Content starts
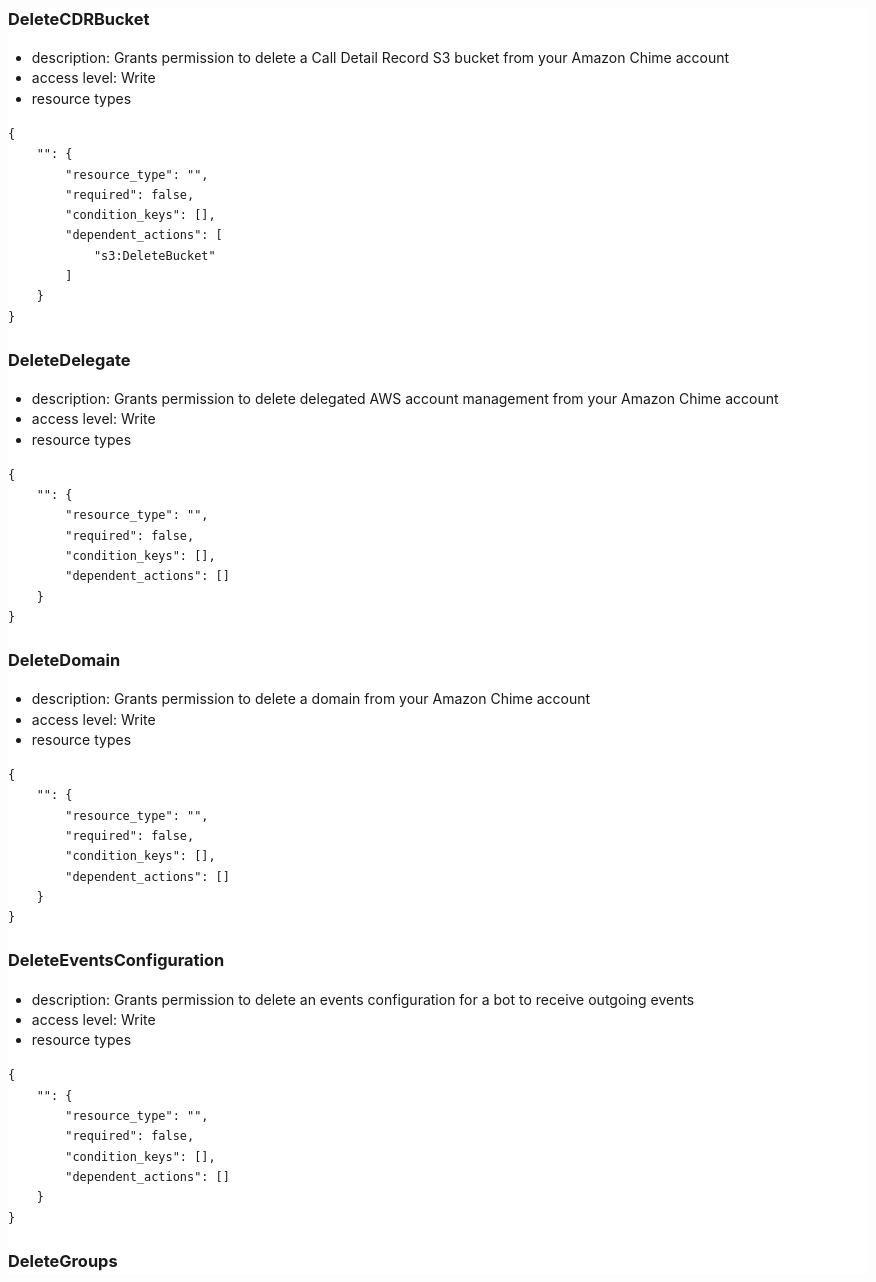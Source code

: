 ### DeleteCDRBucket
- description: Grants permission to delete a Call Detail Record S3 bucket from your Amazon Chime account
- access level: Write
- resource types
```
{
    "": {
        "resource_type": "",
        "required": false,
        "condition_keys": [],
        "dependent_actions": [
            "s3:DeleteBucket"
        ]
    }
}
```
### DeleteDelegate
- description: Grants permission to delete delegated AWS account management from your Amazon Chime account
- access level: Write
- resource types
```
{
    "": {
        "resource_type": "",
        "required": false,
        "condition_keys": [],
        "dependent_actions": []
    }
}
```
### DeleteDomain
- description: Grants permission to delete a domain from your Amazon Chime account
- access level: Write
- resource types
```
{
    "": {
        "resource_type": "",
        "required": false,
        "condition_keys": [],
        "dependent_actions": []
    }
}
```
### DeleteEventsConfiguration
- description: Grants permission to delete an events configuration for a bot to receive outgoing events
- access level: Write
- resource types
```
{
    "": {
        "resource_type": "",
        "required": false,
        "condition_keys": [],
        "dependent_actions": []
    }
}
```
### DeleteGroups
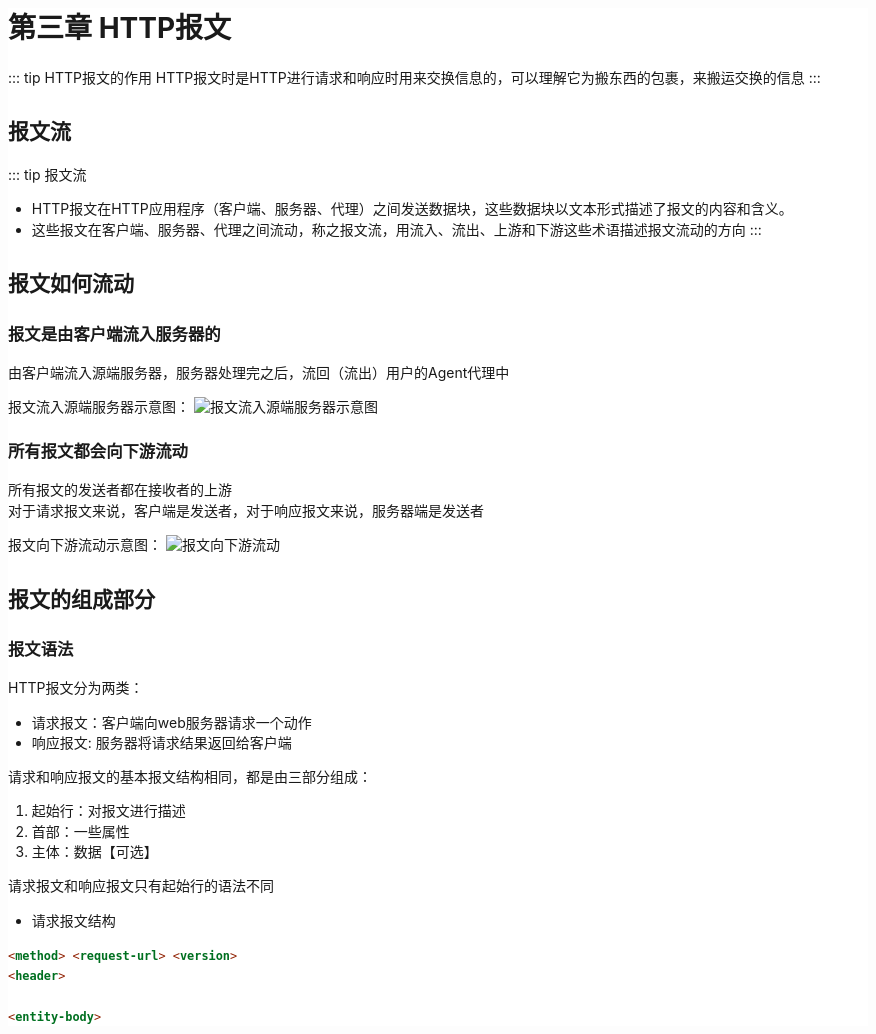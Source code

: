 # 第三章 HTTP报文

::: tip HTTP报文的作用
HTTP报文时是HTTP进行请求和响应时用来交换信息的，可以理解它为搬东西的包裹，来搬运交换的信息
:::

## 报文流

::: tip 报文流
* HTTP报文在HTTP应用程序（客户端、服务器、代理）之间发送数据块，这些数据块以文本形式描述了报文的内容和含义。
* 这些报文在客户端、服务器、代理之间流动，称之报文流，用流入、流出、上游和下游这些术语描述报文流动的方向
:::

## 报文如何流动

### 报文是由客户端流入服务器的

由客户端流入源端服务器，服务器处理完之后，流回（流出）用户的Agent代理中

报文流入源端服务器示意图：
![报文流入源端服务器示意图](https://raw.githubusercontent.com/MY729/frontend_learn/gh-pages/img/%E7%BD%91%E7%BB%9C/%E5%9B%BE%E8%A7%A3HTTP/http3-1.jpg)

### 所有报文都会向下游流动

所有报文的发送者都在接收者的上游  
对于请求报文来说，客户端是发送者，对于响应报文来说，服务器端是发送者

报文向下游流动示意图：
![报文向下游流动](https://raw.githubusercontent.com/MY729/frontend_learn/gh-pages/img/%E7%BD%91%E7%BB%9C/%E5%9B%BE%E8%A7%A3HTTP/http3-2.jpg)

## 报文的组成部分

### 报文语法

HTTP报文分为两类：
  * 请求报文：客户端向web服务器请求一个动作
  * 响应报文: 服务器将请求结果返回给客户端

请求和响应报文的基本报文结构相同，都是由三部分组成：
  1. 起始行：对报文进行描述
  2. 首部：一些属性
  3. 主体：数据【可选】

请求报文和响应报文只有起始行的语法不同

* 请求报文结构
```html
<method> <request-url> <version>
<header>

<entity-body>
```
Content ends
■ Exercise details: When you reach the line with "- description: Grants permission to delete a Call" in the records above, start writing out lines exactly, and stop once the line with "### DeleteDomain" has been written; include nothing else.

■ Your response:
- description: Grants permission to delete a Call Detail Record S3 bucket from your Amazon Chime account
- access level: Write
- resource types
```
{
    "": {
        "resource_type": "",
        "required": false,
        "condition_keys": [],
        "dependent_actions": [
            "s3:DeleteBucket"
        ]
    }
}
```
### DeleteDelegate
- description: Grants permission to delete delegated AWS account management from your Amazon Chime account
- access level: Write
- resource types
```
{
    "": {
        "resource_type": "",
        "required": false,
        "condition_keys": [],
        "dependent_actions": []
    }
}
```
### DeleteDomain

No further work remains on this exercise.